Shifa Tameer-e-Millat University, Shifa College of Nursing Islamabad, Pakistan.
Am J Emerg Med. 2023 Nov;73:63-68. doi: 10.1016/j.ajem.2023.08.021. Epub 2023 Aug 12.
The study aimed to measure emergency nurses' prevalence of cognitive biases when utilizing Emergency Severity Index (ESI). Moreover, the study aimed to measure the differences between cognitive biases and demographic variables.
Nurses use Emergency Severity Index (ESI) to prioritize the patients. Cognitive biases could compromise the clinical decisions of nurses in triage. Consequently, this hinders the delivery of safe and quality patient care.
A cross-sectional analytical approach invited 208 emergency nurses from four tertiary care hospitals. Institutional review board approval and permission from institutional heads were obtained. Informed consent was attained before data collection. Data was collected through a structured scenario-based questionnaire to measure cognitive biases at five levels of ESI. Descriptive and inferential statistics were obtained through v25.0 of SPSS.
Among the 86.6% response rate, 56.2% of nurses were male. 62.90% had nursing diplomas. Cognitive biases were present at all ESI levels one to five, in order 51%, 45%, 90%, 89%, and 91% among nurses. Premature closure 22%, tolerance to risk 12%, satisfying bias 25%, framing effect 22%, and blind obedience 34% from level one to five consecutively. Demographic variables, including males, experience between 2 and 5 years, general nursing as qualification, and without emergency severity index certification, were identified to encounter more cognitive biases when making triage decisions.

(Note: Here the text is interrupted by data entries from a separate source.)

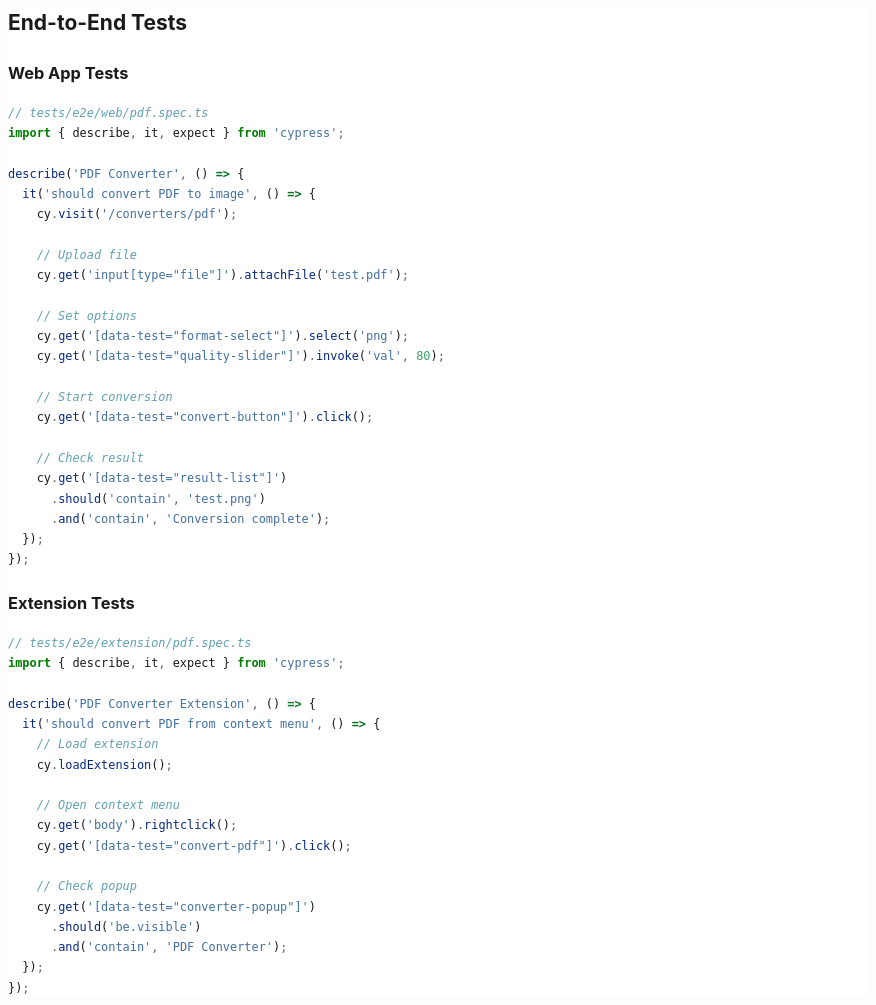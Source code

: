 ## End-to-End Tests

### Web App Tests

```typescript
// tests/e2e/web/pdf.spec.ts
import { describe, it, expect } from 'cypress';

describe('PDF Converter', () => {
  it('should convert PDF to image', () => {
    cy.visit('/converters/pdf');
    
    // Upload file
    cy.get('input[type="file"]').attachFile('test.pdf');
    
    // Set options
    cy.get('[data-test="format-select"]').select('png');
    cy.get('[data-test="quality-slider"]').invoke('val', 80);
    
    // Start conversion
    cy.get('[data-test="convert-button"]').click();
    
    // Check result
    cy.get('[data-test="result-list"]')
      .should('contain', 'test.png')
      .and('contain', 'Conversion complete');
  });
});
```

### Extension Tests

```typescript
// tests/e2e/extension/pdf.spec.ts
import { describe, it, expect } from 'cypress';

describe('PDF Converter Extension', () => {
  it('should convert PDF from context menu', () => {
    // Load extension
    cy.loadExtension();
    
    // Open context menu
    cy.get('body').rightclick();
    cy.get('[data-test="convert-pdf"]').click();
    
    // Check popup
    cy.get('[data-test="converter-popup"]')
      .should('be.visible')
      .and('contain', 'PDF Converter');
  });
});
```
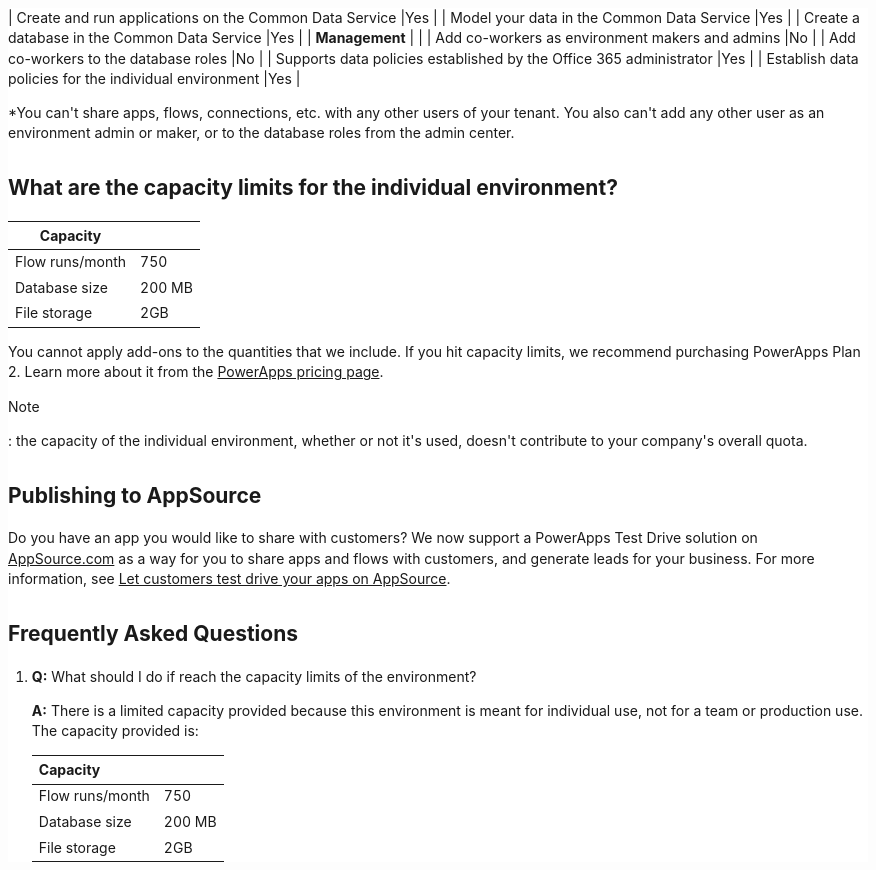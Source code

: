 | Create and run applications on the Common Data Service |Yes |
| Model your data in the Common Data Service |Yes |
| Create a database in the Common Data Service |Yes |
| **Management** | |
| Add co-workers as environment makers and admins |No |
| Add co-workers to the database roles |No |
| Supports data policies established by the Office 365 administrator |Yes |
| Establish data policies for the individual environment |Yes |

*You can't share apps, flows, connections, etc. with any other users of your tenant. You also can't add any other user as an environment admin or maker, or to the database roles from the admin center.

## What are the capacity limits for the individual environment?
| **Capacity** |  |
| --- | --- |
| Flow runs/month |750 |
| Database size |200 MB |
| File storage |2GB |

You cannot apply add-ons to the quantities that we include. If you hit capacity limits, we recommend purchasing PowerApps Plan 2. Learn more about it from the [PowerApps pricing page](https://powerapps.microsoft.com/pricing/).

> [!NOTE]
> : the capacity of the individual environment, whether or not it's used, doesn't contribute to your company's overall quota.

## Publishing to AppSource
Do you have an app you would like to share with customers? We now support a PowerApps Test Drive solution on [AppSource.com](https://appsource.microsoft.com) as a way for you to share apps and flows with customers, and generate leads for your business. For more information, see [Let customers test drive your apps on AppSource](dev-appsource-test-drive.md).

## Frequently Asked Questions
1. **Q:** What should I do if reach the capacity limits of the environment?
   
    **A:** There is a limited capacity provided because this environment is meant for individual use, not for a team or production use. The capacity provided is:
   
   | **Capacity** |  |
   | --- | --- |
   | Flow runs/month |750 |
   | Database size |200 MB |
   | File storage |2GB |
   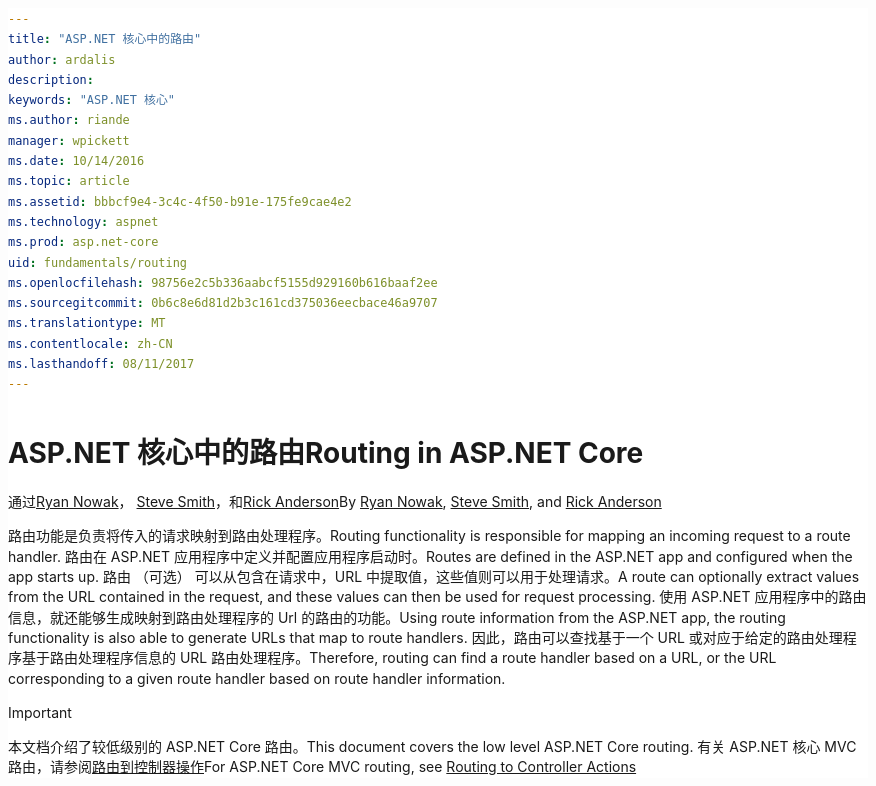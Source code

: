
 ```yaml
---
title: "ASP.NET 核心中的路由"
author: ardalis
description: 
keywords: "ASP.NET 核心"
ms.author: riande
manager: wpickett
ms.date: 10/14/2016
ms.topic: article
ms.assetid: bbbcf9e4-3c4c-4f50-b91e-175fe9cae4e2
ms.technology: aspnet
ms.prod: asp.net-core
uid: fundamentals/routing
ms.openlocfilehash: 98756e2c5b336aabcf5155d929160b616baaf2ee
ms.sourcegitcommit: 0b6c8e6d81d2b3c161cd375036eecbace46a9707
ms.translationtype: MT
ms.contentlocale: zh-CN
ms.lasthandoff: 08/11/2017
---
```

# <a name="routing-in-aspnet-core"></a><span data-ttu-id="d5ee6-103">ASP.NET 核心中的路由</span><span class="sxs-lookup"><span data-stu-id="d5ee6-103">Routing in ASP.NET Core</span></span>

<span data-ttu-id="d5ee6-104">通过[Ryan Nowak](https://github.com/rynowak)， [Steve Smith](http://ardalis.com)，和[Rick Anderson](https://twitter.com/RickAndMSFT)</span><span class="sxs-lookup"><span data-stu-id="d5ee6-104">By [Ryan Nowak](https://github.com/rynowak), [Steve Smith](http://ardalis.com), and [Rick Anderson](https://twitter.com/RickAndMSFT)</span></span>

<span data-ttu-id="d5ee6-105">路由功能是负责将传入的请求映射到路由处理程序。</span><span class="sxs-lookup"><span data-stu-id="d5ee6-105">Routing functionality is responsible for mapping an incoming request to a route handler.</span></span> <span data-ttu-id="d5ee6-106">路由在 ASP.NET 应用程序中定义并配置应用程序启动时。</span><span class="sxs-lookup"><span data-stu-id="d5ee6-106">Routes are defined in the ASP.NET app and configured when the app starts up.</span></span> <span data-ttu-id="d5ee6-107">路由 （可选） 可以从包含在请求中，URL 中提取值，这些值则可以用于处理请求。</span><span class="sxs-lookup"><span data-stu-id="d5ee6-107">A route can optionally extract values from the URL contained in the request, and these values can then be used for request processing.</span></span> <span data-ttu-id="d5ee6-108">使用 ASP.NET 应用程序中的路由信息，就还能够生成映射到路由处理程序的 Url 的路由的功能。</span><span class="sxs-lookup"><span data-stu-id="d5ee6-108">Using route information from the ASP.NET app, the routing functionality is also able to generate URLs that map to route handlers.</span></span> <span data-ttu-id="d5ee6-109">因此，路由可以查找基于一个 URL 或对应于给定的路由处理程序基于路由处理程序信息的 URL 路由处理程序。</span><span class="sxs-lookup"><span data-stu-id="d5ee6-109">Therefore, routing can find a route handler based on a URL, or the URL corresponding to a given route handler based on route handler information.</span></span>

>[!IMPORTANT]
> <span data-ttu-id="d5ee6-110">本文档介绍了较低级别的 ASP.NET Core 路由。</span><span class="sxs-lookup"><span data-stu-id="d5ee6-110">This document covers the low level ASP.NET Core routing.</span></span> <span data-ttu-id="d5ee6-111">有关 ASP.NET 核心 MVC 路由，请参阅[路由到控制器操作](../mvc/controllers/routing.md)</span><span class="sxs-lookup"><span data-stu-id="d5ee6-111">For ASP.NET Core MVC routing, see [Routing to Controller Actions](../mvc/controllers/routing.md)</span></span>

Numerous cognitive biases are considerably existing among emergency nurses when prioritizing patients. Cognitive de-biasing measures can improve triage decisions among nurses that could enhance quality care and patient safety.

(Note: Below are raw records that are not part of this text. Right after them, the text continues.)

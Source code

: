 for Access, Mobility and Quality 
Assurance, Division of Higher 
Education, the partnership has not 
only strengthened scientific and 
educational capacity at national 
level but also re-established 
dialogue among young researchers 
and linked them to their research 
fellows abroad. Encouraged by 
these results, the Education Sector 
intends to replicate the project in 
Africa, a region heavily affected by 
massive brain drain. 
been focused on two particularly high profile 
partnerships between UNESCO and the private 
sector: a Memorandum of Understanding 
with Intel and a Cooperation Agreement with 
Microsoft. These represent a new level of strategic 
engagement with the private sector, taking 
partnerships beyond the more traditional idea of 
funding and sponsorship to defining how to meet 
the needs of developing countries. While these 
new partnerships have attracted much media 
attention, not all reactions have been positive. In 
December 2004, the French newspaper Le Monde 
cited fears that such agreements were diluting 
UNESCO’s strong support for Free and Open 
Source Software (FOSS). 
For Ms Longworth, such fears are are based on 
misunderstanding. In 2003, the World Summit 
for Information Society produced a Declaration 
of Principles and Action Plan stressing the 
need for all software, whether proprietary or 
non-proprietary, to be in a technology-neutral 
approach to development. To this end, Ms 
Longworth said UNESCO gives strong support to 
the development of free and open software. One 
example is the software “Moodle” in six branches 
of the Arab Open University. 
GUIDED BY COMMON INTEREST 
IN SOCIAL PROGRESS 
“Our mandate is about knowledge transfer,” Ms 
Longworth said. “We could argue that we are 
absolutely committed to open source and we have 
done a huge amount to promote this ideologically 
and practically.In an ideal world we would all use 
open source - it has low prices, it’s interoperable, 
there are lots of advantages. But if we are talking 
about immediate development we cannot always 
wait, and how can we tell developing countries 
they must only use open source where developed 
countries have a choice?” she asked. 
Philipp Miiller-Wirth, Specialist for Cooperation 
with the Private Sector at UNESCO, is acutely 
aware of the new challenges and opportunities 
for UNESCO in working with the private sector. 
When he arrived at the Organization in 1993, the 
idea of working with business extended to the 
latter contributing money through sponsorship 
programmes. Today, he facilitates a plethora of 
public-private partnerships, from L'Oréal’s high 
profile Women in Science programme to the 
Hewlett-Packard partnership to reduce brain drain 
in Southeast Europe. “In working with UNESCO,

本研究旨在衡量急诊护士在使用急诊严重程度指数(ESI)时认知偏差的发生率。此外,该研究旨在衡量认知偏差与人口统计学变量之间的差异。
护士使用急诊严重程度指数(ESI)对患者进行优先排序。认知偏差可能会损害护士在分诊中的临床决策。因此,这阻碍了安全和高质量患者护理的提供。
采用横断面分析方法,邀请了来自四家三级护理医院的208名急诊护士。获得了机构审查委员会的批准和机构负责人的许可。在数据收集前获得了知情同意。通过基于结构化情景的问卷收集数据,以衡量ESI五个级别的认知偏差。通过SPSS 25.0获得描述性和推断性统计数据。

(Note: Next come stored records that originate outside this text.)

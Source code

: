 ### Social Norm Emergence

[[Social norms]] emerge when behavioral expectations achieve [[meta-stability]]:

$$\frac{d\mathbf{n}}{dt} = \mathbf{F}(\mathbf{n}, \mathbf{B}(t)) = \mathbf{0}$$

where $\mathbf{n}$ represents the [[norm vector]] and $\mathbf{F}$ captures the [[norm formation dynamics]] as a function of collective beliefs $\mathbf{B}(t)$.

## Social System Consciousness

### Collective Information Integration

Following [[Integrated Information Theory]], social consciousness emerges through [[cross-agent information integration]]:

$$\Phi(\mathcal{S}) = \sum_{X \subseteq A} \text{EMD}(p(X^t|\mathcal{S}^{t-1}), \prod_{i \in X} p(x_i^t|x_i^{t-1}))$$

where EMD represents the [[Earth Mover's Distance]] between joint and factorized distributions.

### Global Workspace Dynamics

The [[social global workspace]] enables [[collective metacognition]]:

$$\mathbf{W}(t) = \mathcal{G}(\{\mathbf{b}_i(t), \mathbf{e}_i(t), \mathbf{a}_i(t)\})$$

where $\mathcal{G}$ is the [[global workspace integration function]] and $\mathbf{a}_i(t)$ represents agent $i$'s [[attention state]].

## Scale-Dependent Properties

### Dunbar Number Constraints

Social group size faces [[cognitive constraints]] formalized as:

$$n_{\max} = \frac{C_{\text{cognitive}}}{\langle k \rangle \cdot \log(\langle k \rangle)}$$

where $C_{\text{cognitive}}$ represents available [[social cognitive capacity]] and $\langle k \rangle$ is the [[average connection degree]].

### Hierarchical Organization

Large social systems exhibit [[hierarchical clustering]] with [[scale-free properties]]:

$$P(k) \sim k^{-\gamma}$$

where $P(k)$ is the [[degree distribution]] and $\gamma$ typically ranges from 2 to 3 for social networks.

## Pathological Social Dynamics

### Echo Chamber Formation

在86.6%的回复率中,56.2%的护士为男性。62.90%拥有护理文凭。在ESI的所有一至五级中均存在认知偏差,护士中的比例依次为51%、45%、90%、89%和91%。从一级到五级,过早关闭为22%,风险容忍为12%,满意偏差为25%,框架效应为22%,盲目服从为34%。已确定人口统计学变量,包括男性、2至5年工作经验、普通护理资质且无急诊严重程度指数认证的护士,在进行分诊决策时会遇到更多认知偏差。
急诊护士在对患者进行优先排序时存在大量认知偏差。认知去偏差措施可以改善护士的分诊决策,从而提高护理质量和患者安全。